Vendredi 15 mai 2009 5 15 /05 /2009 20:00



C'est le coeur bondissant de joie et les oreilles frétillantes de plaisir que je m'en suis allé (station)mirer le dernier Star Trek. Sur la route, une voix profonde se rappelait à moi :

« Espace...

Frontière de l'infini vers laquelle voyage notre vaisseau spatial...

Sa mission : explorer de nouveaux mondes, découvrir de nouvelles vies, d'autres civilisations...

Et au mépris du danger : avancer vers l'inconnu... »

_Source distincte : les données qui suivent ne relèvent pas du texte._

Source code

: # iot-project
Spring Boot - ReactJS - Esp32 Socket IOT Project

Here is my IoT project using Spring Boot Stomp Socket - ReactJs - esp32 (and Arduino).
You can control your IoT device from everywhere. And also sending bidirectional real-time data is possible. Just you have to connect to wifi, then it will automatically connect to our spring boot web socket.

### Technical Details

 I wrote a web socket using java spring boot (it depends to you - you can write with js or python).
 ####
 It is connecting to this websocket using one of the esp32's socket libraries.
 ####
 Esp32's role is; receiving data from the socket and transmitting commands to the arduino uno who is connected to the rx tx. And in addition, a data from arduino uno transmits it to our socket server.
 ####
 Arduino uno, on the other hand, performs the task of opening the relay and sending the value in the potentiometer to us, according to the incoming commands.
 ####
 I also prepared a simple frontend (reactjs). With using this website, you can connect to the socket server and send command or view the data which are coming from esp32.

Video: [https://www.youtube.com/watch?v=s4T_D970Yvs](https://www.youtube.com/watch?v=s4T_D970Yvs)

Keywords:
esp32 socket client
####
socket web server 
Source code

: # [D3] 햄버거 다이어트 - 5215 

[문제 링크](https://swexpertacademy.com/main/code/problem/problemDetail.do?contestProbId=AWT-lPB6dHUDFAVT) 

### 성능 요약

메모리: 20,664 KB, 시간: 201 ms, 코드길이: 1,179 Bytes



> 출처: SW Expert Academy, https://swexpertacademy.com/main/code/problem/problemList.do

Chemin faisant, je repensais avec nostalgie à mes jeunes années, lorsque je consommais au-delà du raisonnable les épisodes de la série originelle, alors complaisamment diffusés par feu la Cinq, la chaîne qui adorait les extra-terrestres (Jean-Claude bourré Bourret, si tu me lis...). A cette époque le débat faisait rage dans les cours d'école entre les partisans de Star Wars et ceux de Star Trek, débat qui n'était pas sans rappeler celui qui oppose la Science et la Religion ou, plus sérieusement, les tenants des Beatles à ceux des Rolling Stones.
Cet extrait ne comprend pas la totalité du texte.